▶ _What is needed_:
In the data below, how many lines contain the word "find"? Answer with the number alone.
START Task data
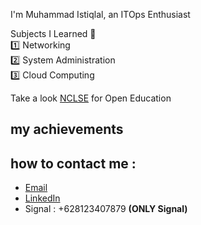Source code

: I'm Muhammad Istiqlal, an ITOps Enthusiast <br>

Subjects I Learned 📖 <br>
1️⃣ Networking <br>
2️⃣ System Administration <br>
3️⃣ Cloud Computing <br>

Take a look [NCLSE](https://github.com/NCLSE) for Open Education

## my achievements

## how to contact me :
- [Email](mailto:iqlal@tuta.io)
- [LinkedIn](https://linkedin.com/in/iqlal)
- Signal : +628123407879 **(ONLY Signal)**
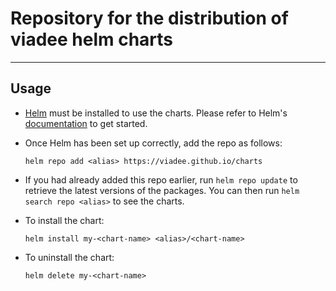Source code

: # Repository for the distribution of viadee helm charts
___________________________________________

## **Usage**

* [Helm](https://helm.sh) must be installed to use the charts.  Please refer to
Helm's [documentation](https://helm.sh/docs) to get started.

* Once Helm has been set up correctly, add the repo as follows:
  
    `helm repo add <alias> https://viadee.github.io/charts`

* If you had already added this repo earlier, run `helm repo update` to retrieve
the latest versions of the packages.  You can then run `helm search repo
<alias>` to see the charts.

* To install the <chart-name> chart:

    `helm install my-<chart-name> <alias>/<chart-name>`

* To uninstall the chart:

    `helm delete my-<chart-name>`

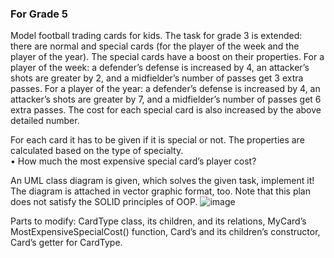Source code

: ### For Grade 5 
Model football trading cards for kids. The task for grade 3 is extended: there are normal and special cards (for the player of the week and the player of the year). The special cards have a boost on their properties. For a player of the week: a defender’s defense is 
increased by 4, an attacker’s shots are greater by 2, and a midfielder’s number of passes get 3 extra passes. For a player of the year: a defender’s defense is increased by 4, an attacker’s shots are greater by 7, and a midfielder’s number of passes get 6 extra passes. 
The cost for each special card is also increased by the above detailed number. 

For each card it has to be given if it is special or not. The properties are calculated based on the type of specialty. 
                      <br>• How much the most expensive special card’s player cost? 

An UML class diagram is given, which solves the given task, implement it! The diagram is attached in vector graphic format, too. Note that this plan does not satisfy the SOLID principles of OOP.
![image](https://github.com/user-attachments/assets/b4f622cf-cbb1-4806-a9db-945d2cca0156)

Parts to modify: CardType class, its children, and its relations, MyCard’s MostExpensiveSpecialCost() function, Card’s and its children’s constructor, Card’s getter for CardType.
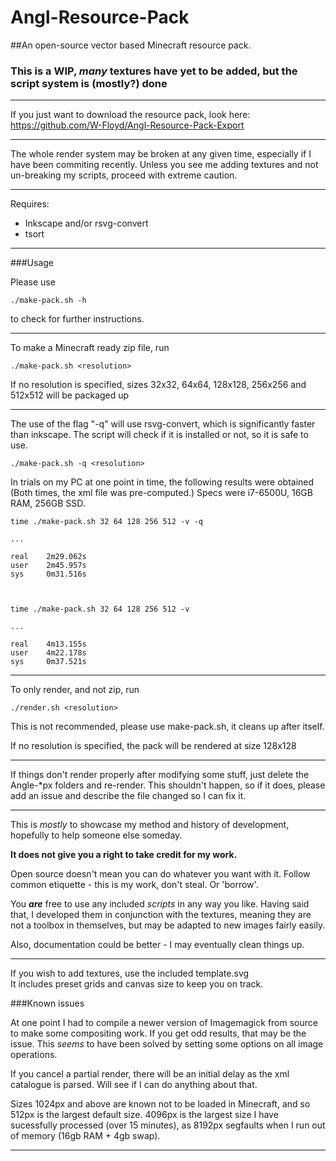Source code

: # Angl-Resource-Pack
##An open-source vector based Minecraft resource pack.
### This is a WIP, *many* textures have yet to be added, but the script system is (mostly?) done
***
If you just want to download the resource pack, look here: https://github.com/W-Floyd/Angl-Resource-Pack-Export

***

The whole render system may be broken at any given time, especially if I have been commiting recently. Unless you see me adding textures and not un-breaking my scripts, proceed with extreme caution.

***

Requires:
* Inkscape and/or rsvg-convert
* tsort

***

###Usage

Please use

	./make-pack.sh -h
	
to check for further instructions.

***

To make a Minecraft ready zip file, run

	./make-pack.sh <resolution>
	
If no resolution is specified, sizes 32x32, 64x64, 128x128, 256x256 and 512x512 will be packaged up

***

The use of the flag "-q" will use rsvg-convert, which is significantly faster than inkscape. The script will check if it is installed or not, so it is safe to use.

	./make-pack.sh -q <resolution>
	
	
	
In trials on my PC at one point in time, the following results were obtained (Both times, the xml file was pre-computed.) Specs were i7-6500U, 16GB RAM, 256GB SSD.

    time ./make-pack.sh 32 64 128 256 512 -v -q
    
    ...
    
    real    2m29.062s
    user    2m45.957s
    sys     0m31.516s
    
    
    
    time ./make-pack.sh 32 64 128 256 512 -v
    
    ...
    
    real    4m13.155s
    user    4m22.178s
    sys     0m37.521s

***

To only render, and not zip, run

	./render.sh <resolution>
	
This is not recommended, please use make-pack.sh, it cleans up after itself.
	
If no resolution is specified, the pack will be rendered at size 128x128

***

If things don't render properly after modifying some stuff, just delete the Angle-*px folders and re-render. This shouldn't happen, so if it does, please add an issue and describe the file changed so I can fix it.

***

This is *mostly* to showcase my method and history of development, hopefully to help someone else someday.

**It does not give you a right to take credit for my work.**

Open source doesn't mean you can do whatever you want with it. Follow common etiquette - this is my work, don't steal. Or 'borrow'.

You ***are*** free to use any included *scripts* in any way you like.
Having said that, I developed them in conjunction with the textures, meaning they are not a toolbox in themselves, but may be adapted to new images fairly easily.

Also, documentation could be better - I may eventually clean things up.

***

If you wish to add textures, use the included template.svg  
It includes preset grids and canvas size to keep you on track.

###Known issues

At one point I had to compile a newer version of Imagemagick from source to make some compositing work. If you get odd results, that may be the issue. This *seems* to have been solved by setting some options on all image operations.

If you cancel a partial render, there will be an initial delay as the xml catalogue is parsed. Will see if I can do anything about that.

Sizes 1024px and above are known not to be loaded in Minecraft, and so 512px is the largest default size. 4096px is the largest size I have sucessfully processed (over 15 minutes), as 8192px segfaults when I run out of memory (16gb RAM + 4gb swap).

***
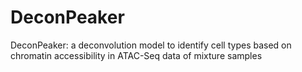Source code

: # DeconPeaker
DeconPeaker: a deconvolution model to identify cell types based on chromatin accessibility in ATAC-Seq data of mixture samples
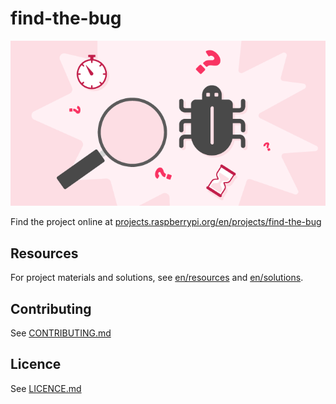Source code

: # find-the-bug

![find-the-bug](banner.png)

Find the project online at [projects.raspberrypi.org/en/projects/find-the-bug](https://projects.raspberrypi.org/en/projects/find-the-bug)

## Resources
For project materials and solutions, see [en/resources](https://github.com/raspberrypilearning/find-the-bug/tree/master/en/resources) and [en/solutions](https://github.com/raspberrypilearning/find-the-bug/tree/master/en/solutions).

## Contributing
See [CONTRIBUTING.md](CONTRIBUTING.md)

## Licence
 See [LICENCE.md](LICENCE.md)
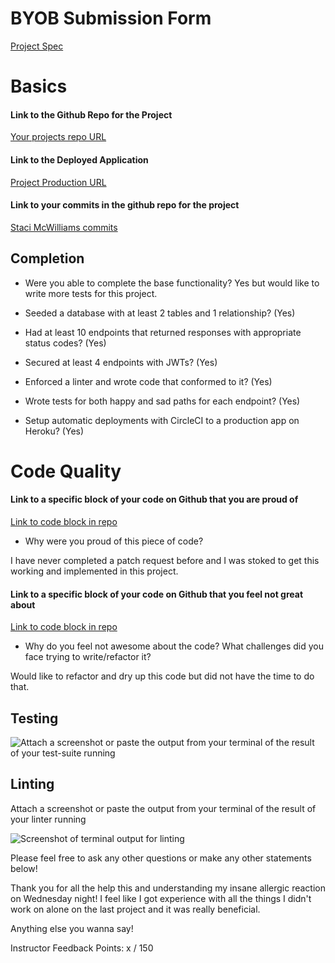 # BYOB Submission Form
[Project Spec](http://frontend.turing.io/projects/build-your-own-backend.htm)

# Basics

#### Link to the Github Repo for the Project
[Your projects repo URL](https://github.com/stacimcwilliams/build_your_own_backend)

#### Link to the Deployed Application
[Project Production URL](https://go-global-byob.herokuapp.com/)

#### Link to your commits in the github repo for the project
[Staci McWilliams commits](https://github.com/stacimcwilliams/build_your_own_backend/commits/master)

## Completion

* Were you able to complete the base functionality? Yes but would like to write more tests for this project.

* Seeded a database with at least 2 tables and 1 relationship? (Yes)

* Had at least 10 endpoints that returned responses with appropriate status codes? (Yes)

* Secured at least 4 endpoints with JWTs? (Yes)

* Enforced a linter and wrote code that conformed to it? (Yes)

* Wrote tests for both happy and sad paths for each endpoint? (Yes)

* Setup automatic deployments with CircleCI to a production app on Heroku? (Yes)

# Code Quality

#### Link to a specific block of your code on Github that you are proud of
[Link to code block in repo](https://github.com/stacimcwilliams/build_your_own_backend/blob/24aab76e0ce6686bca5656ff71e29db100bb6042/server.js#L172-L183)

* Why were you proud of this piece of code?

I have never completed a patch request before and I was stoked to get this working and implemented in this project.

#### Link to a specific block of your code on Github that you feel not great about
[Link to code block in repo](https://github.com/stacimcwilliams/build_your_own_backend/blob/24aab76e0ce6686bca5656ff71e29db100bb6042/server.js#L121-L154)

* Why do you feel not awesome about the code? What challenges did you face trying to write/refactor it?

Would like to refactor and dry up this code but did not have the time to do that.

## Testing

![Attach a screenshot or paste the output from your terminal of the result of your test-suite running](http://g.recordit.co/ZUJ5JKM1ib.gif)

## Linting

Attach a screenshot or paste the output from your terminal of the result of your linter running

![Screenshot of terminal output for linting](http://i.imgur.com/0BwJXaB.png)

Please feel free to ask any other questions or make any other statements below!

Thank you for all the help this and understanding my insane allergic reaction on Wednesday night! I feel like I got experience with all the things I didn't work on alone on the last project and it was really beneficial.

Anything else you wanna say!

Instructor Feedback
Points: x / 150

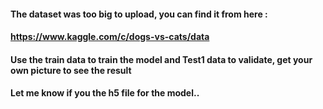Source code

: #### The dataset was too big to upload, you can find it from here :
#### https://www.kaggle.com/c/dogs-vs-cats/data
#### Use the train data to train the model and Test1 data to validate, get your own picture to see the result
#### Let me know if you the h5 file for the model..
END Task data
▶ _Exercise answer_:
5